Lack of functionally active sweet taste receptors in the jejunum in vivo in the rat

Rizwan M. Chaudhry, Alok Garg, Mohamed M. Abdelfatah, Judith A. Duenes, Michael G. Sarr

Research output: Contribution to journalArticle

6 Citations (Scopus)

Abstract

Background: When studied in enterocyte-like cell lines (Caco-2 and RIE cells), agonists and antagonists of the sweet taste receptor (STR) augment and decrease glucose uptake, respectively. We hypothesize that exposure to STR agonists and antagonists in vivo will augment glucose absorption in the rat. Materials and methods: About 30-cm segments of jejunum in anesthetized rats were perfused with iso-osmolar solutions containing 10, 35, and 100 mM glucose solutions (n = 6 rats, each group) with and without the STR agonist 2 mM acesulfame potassium and the STR inhibitor 10 μM U-73122 (inhibitor of the phospholipase C pathway). Carrier-mediated absorption of glucose was calculated by using stereospecific and nonstereospecific 14C-d-glucose and 3H-l-glucose, respectively. Results: Addition of the STR agonist acesulfame potassium to the 10, 35, and 100 mM glucose solutions had no substantive effects on glucose absorption from 2.1 ± 0.2 to 2.0 ± 0.3, 5.8 ± 0.2 to 4.8 ± 0.2, and 15.5 ± 2.3 to 15.7 ± 2.7 μmoL/min/30-cm intestinal segment (P > 0.05), respectively. Addition of the STR inhibitor (U-73122) also had no effect on absorption in the 10, 35, and 100 mM solutions from 2.3 ± 0.1 to 2.1 ± 0.2, 7.7 ± 0.5 to 7.2 ± 0.5, and 15.7 ± 0.9 to 15.2 ± 1.1 μmoL/min/30-cm intestinal segment, respectively.
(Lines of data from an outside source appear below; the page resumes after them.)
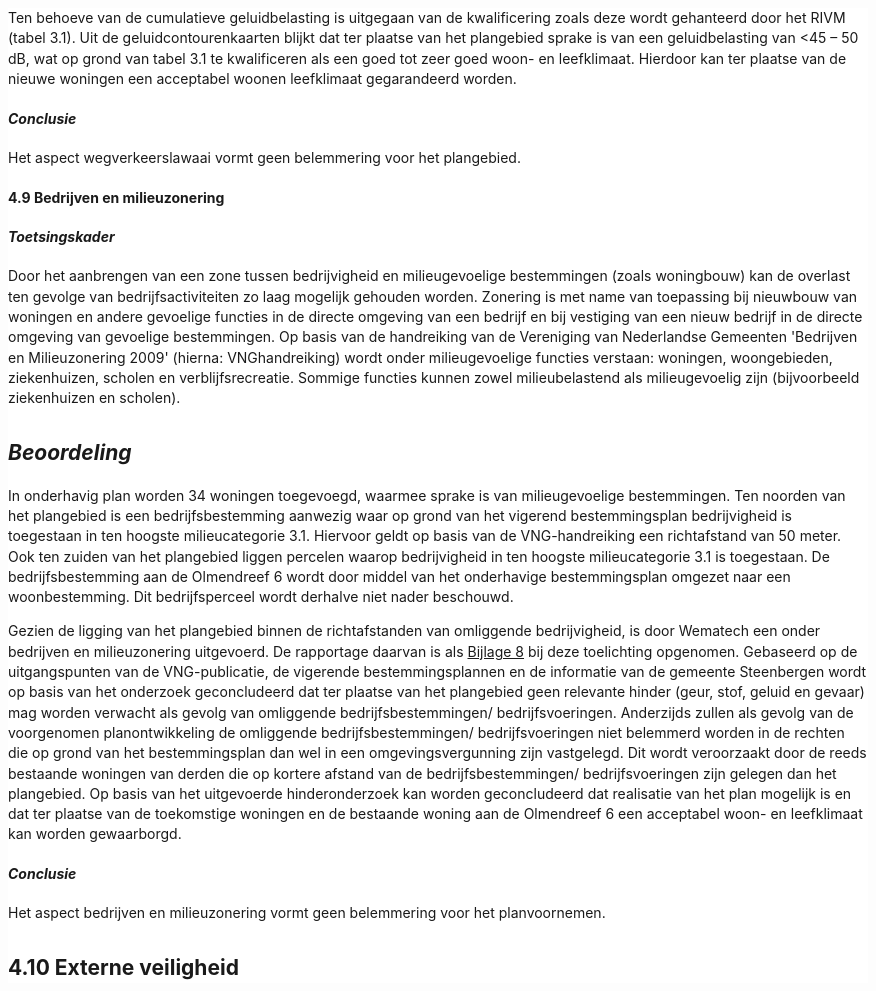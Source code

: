 Ten behoeve van de cumulatieve geluidbelasting is uitgegaan van de kwalificering zoals deze wordt gehanteerd door het RIVM (tabel 3.1). Uit de geluidcontourenkaarten blijkt dat ter plaatse van het plangebied sprake is van een geluidbelasting van <45 – 50 dB, wat op grond van tabel 3.1 te kwalificeren als een goed tot zeer goed woon- en leefklimaat. Hierdoor kan ter plaatse van de nieuwe woningen een acceptabel woonen leefklimaat gegarandeerd worden.

#### *Conclusie*

Het aspect wegverkeerslawaai vormt geen belemmering voor het plangebied.

#### <span id="page-46-0"></span>**4.9 Bedrijven en milieuzonering**

#### *Toetsingskader*

Door het aanbrengen van een zone tussen bedrijvigheid en milieugevoelige bestemmingen (zoals woningbouw) kan de overlast ten gevolge van bedrijfsactiviteiten zo laag mogelijk gehouden worden. Zonering is met name van toepassing bij nieuwbouw van woningen en andere gevoelige functies in de directe omgeving van een bedrijf en bij vestiging van een nieuw bedrijf in de directe omgeving van gevoelige bestemmingen. Op basis van de handreiking van de Vereniging van Nederlandse Gemeenten 'Bedrijven en Milieuzonering 2009' (hierna: VNGhandreiking) wordt onder milieugevoelige functies verstaan: woningen, woongebieden, ziekenhuizen, scholen en verblijfsrecreatie. Sommige functies kunnen zowel milieubelastend als milieugevoelig zijn (bijvoorbeeld ziekenhuizen en scholen).

## *Beoordeling*

In onderhavig plan worden 34 woningen toegevoegd, waarmee sprake is van milieugevoelige bestemmingen. Ten noorden van het plangebied is een bedrijfsbestemming aanwezig waar op grond van het vigerend bestemmingsplan bedrijvigheid is toegestaan in ten hoogste milieucategorie 3.1. Hiervoor geldt op basis van de VNG-handreiking een richtafstand van 50 meter. Ook ten zuiden van het plangebied liggen percelen waarop bedrijvigheid in ten hoogste milieucategorie 3.1 is toegestaan. De bedrijfsbestemming aan de Olmendreef 6 wordt door middel van het onderhavige bestemmingsplan omgezet naar een woonbestemming. Dit bedrijfsperceel wordt derhalve niet nader beschouwd.

Gezien de ligging van het plangebied binnen de richtafstanden van omliggende bedrijvigheid, is door Wematech een onder bedrijven en milieuzonering uitgevoerd. De rapportage daarvan is als [Bijlage 8](#page-9-7) bij deze toelichting opgenomen. Gebaseerd op de uitgangspunten van de VNG-publicatie, de vigerende bestemmingsplannen en de informatie van de gemeente Steenbergen wordt op basis van het onderzoek geconcludeerd dat ter plaatse van het plangebied geen relevante hinder (geur, stof, geluid en gevaar) mag worden verwacht als gevolg van omliggende bedrijfsbestemmingen/ bedrijfsvoeringen. Anderzijds zullen als gevolg van de voorgenomen planontwikkeling de omliggende bedrijfsbestemmingen/ bedrijfsvoeringen niet belemmerd worden in de rechten die op grond van het bestemmingsplan dan wel in een omgevingsvergunning zijn vastgelegd. Dit wordt veroorzaakt door de reeds bestaande woningen van derden die op kortere afstand van de bedrijfsbestemmingen/ bedrijfsvoeringen zijn gelegen dan het plangebied. Op basis van het uitgevoerde hinderonderzoek kan worden geconcludeerd dat realisatie van het plan mogelijk is en dat ter plaatse van de toekomstige woningen en de bestaande woning aan de Olmendreef 6 een acceptabel woon- en leefklimaat kan worden gewaarborgd.

#### *Conclusie*

Het aspect bedrijven en milieuzonering vormt geen belemmering voor het planvoornemen.

## <span id="page-47-0"></span>**4.10 Externe veiligheid**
Conclusions: Provision of glucose directly into rat jejunum does not augment glucose absorption via STR-mediated mechanisms within the jejunum in the rat. Our experiments show either no major role of STRs in mediating postprandial augmentation of glucose absorption or that proximal gastrointestinal tract stimulation of STR or other luminal factors may be required for absorption of glucose to be augmented by STR.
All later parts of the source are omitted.